General and visceral surgery

Neuromonitoring of critical nerve pathways during surgery provides valuable additional information enabling the surgeon to make informed decisions. The technique is used in a wide range of procedures including thyroid surgery, rectal surgery and perineal anal reconstruction.

Neuromonitoring in surgery, particularly in thyroid surgery >>, is already used as the standard procedure in most clinics. The technique is also becoming very important for the complex TME >> (total mesorectal excision) technique.

The technique and application of neuromonitoring in these procedures is gentle and safe for the patient.

Mechanical irritation of nerves is a frequent occurrence resulting in complications for surgical interventions on the thyroid. With continuous monitoring of nerve function during surgery, the surgeon hears and sees any change in neural activity caused by the surgical manipulation of motor nerves.

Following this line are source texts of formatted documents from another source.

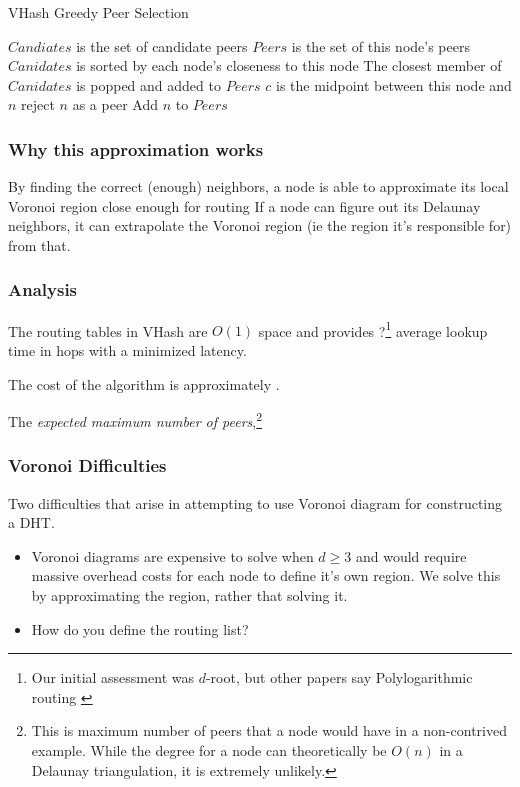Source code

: \documentclass{IEEEtran}
\begin{document}
\begin{algorithm}
\caption{VHash Greedy Peer Selection}
\label{peer}
\begin{algorithmic}[1]  %
	\STATE $Candiates$ is the set of candidate peers
    \STATE $Peers$ is the set of this node's peers
    \STATE $Canidates$ is sorted by each node's closeness to this node
    \STATE The closest member of $Canidates$ is popped and added to $Peers$
    	\STATE $c$ is the midpoint between this node and $n$
        	\STATE reject $n$ as a peer
        \ELSE
        	\STATE Add $n$ to $Peers$
        \ENDIF
    \ENDFOR
\end{algorithmic}
\end{algorithm}


\subsubsection{Why this approximation works}
By finding the correct (enough) neighbors, a node is able to approximate its local Voronoi region close enough for routing
If a node can figure out its Delaunay neighbors, it can extrapolate the Voronoi region (ie the region it's responsible for) from that. 


\subsubsection{Analysis}
The routing tables in VHash are $O(1)$ space and provides ?\footnote{Our initial assessment was $d$-root, but other papers say Polylogarithmic routing \cite{kleinberg2000navigation} \cite{raynet}} average lookup time in hops with a minimized latency.


The cost of the algorithm is approximately .

The \textit{expected maximum number of peers},\footnote{This is maximum number of peers that a node would have in a non-contrived example.  While the degree for a node can theoretically be $O(n)$ in a Delaunay triangulation, it is extremely unlikely.}



\subsubsection{Voronoi Difficulties}
Two difficulties that arise in attempting to use Voronoi diagram for constructing a DHT.
\begin{itemize}
	\item Voronoi diagrams are expensive to solve when $d \geq 3$ and would require massive overhead costs for each node to define it's own region.  We solve this by approximating the region, rather that solving it.
	\item How do you define the routing list?
\end{itemize}
\end{document}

Needles or surface electrodes (EMG) measure the muscle contractions and transmit signals to the equipment resulting in an audio output (sound) and visual display of the motor action potential (waveform). The information from the nerve monitor provides the surgeon with additional and important information of the overall condition of the nerve structures in the operating field. The surgeon is able to adjust the surgical approach resulting in improved outcomes for patients.

The monitoring process is further enhanced by the use of hand held stimulation probe allowing the surgeon to map the nerve structures in the surgical field more accurately.

Reduction in neurological incidents during surgery on the thyroid

Diseases of the thyroid or the rectum >> affect millions of patients worldwide; the additional risk of neurological incidents can be largely avoided by the use of intraoperative neuromonitoring. This is especially the case when performing a partial removal of the thyroid and more particularly with the complete removal of the thyroid.

Pelvic intraoperative neuromonitoring >> can help prevent neural damage in pelvic surgery. Thereby the risk of urogential dysfunction could be reduced significantly (see D. Kauff et al., „Comparison of urogenital function following TME with and without pelvic intraoperative neuromonitoring.”, DGCH 2016).

For a perineal pull-through operation in neonates, the sphincter can be tested for its functionality. This is achieved by using transcutaneous stimulation in the pre-operative anal atresia on an ambulatory basis.